### Problem to work on
Tell how many lines in the data contain the string "correction", using a single number as the whole reply.

----------------

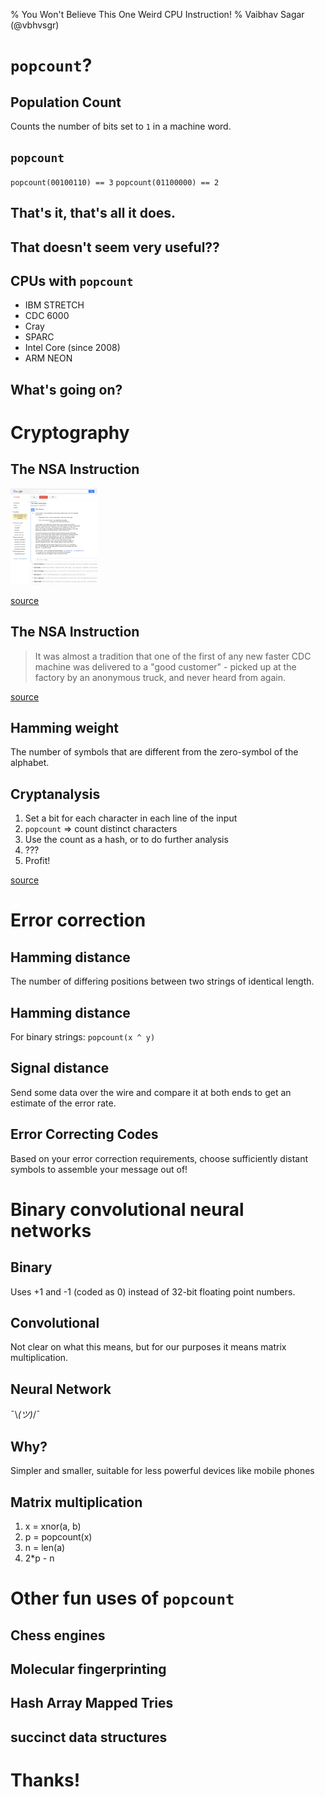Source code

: % You Won't Believe This One Weird CPU Instruction!
% Vaibhav Sagar (@vbhvsgr)

# `popcount`?

## Population Count

Counts the number of bits set to `1` in a machine word.

## `popcount`

`popcount(00100110) == 3`
`popcount(01100000) == 2`

## That's it, that's all it does.

## That doesn't seem very useful??

## CPUs with `popcount`

- IBM STRETCH
- CDC 6000
- Cray
- SPARC
- Intel Core (since 2008)
- ARM NEON

## What's going on?

# Cryptography

## The NSA Instruction

<img src="images/the-nsa-instruction.png" style="height: 11em;">

[source](https://groups.google.com/forum/#!msg/comp.arch/UXEi7G6WHuU/Z2z7fC7Xhr8J)

## The NSA Instruction

> It was almost a tradition that one of the first of any new
> faster CDC machine was delivered to a "good customer" - picked
> up at the factory by an anonymous truck, and never heard
> from again.

[source](http://cryptome.org/jya/sadd.htm)

## Hamming weight

The number of symbols that are different from the zero-symbol of the alphabet.

## Cryptanalysis

1. Set a bit for each character in each line of the input
2. `popcount` => count distinct characters
3. Use the count as a hash, or to do further analysis
4. ???
5. Profit!

[source](http://www.talkchess.com/forum3/viewtopic.php?t=38521)

# Error correction

## Hamming distance

The number of differing positions between two strings of identical length.

## Hamming distance

For binary strings: `popcount(x ^ y)`

## Signal distance

Send some data over the wire and compare it at both ends to get an estimate of
the error rate.

## Error Correcting Codes

Based on your error correction requirements, choose sufficiently distant
symbols to assemble your message out of!

# Binary convolutional neural networks

## Binary

Uses +1 and -1 (coded as 0) instead of 32-bit floating point numbers.

## Convolutional

Not clear on what this means, but for our purposes it means matrix
multiplication.

## Neural Network

¯\\_(ツ)_/¯

## Why?

Simpler and smaller, suitable for less powerful devices like mobile phones

## Matrix multiplication

1. x = xnor(a, b)
2. p = popcount(x)
3. n = len(a)
4. 2\*p - n

# Other fun uses of `popcount`

## Chess engines

## Molecular fingerprinting

## Hash Array Mapped Tries

## succinct data structures

# Thanks!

----------------

### Written answer
2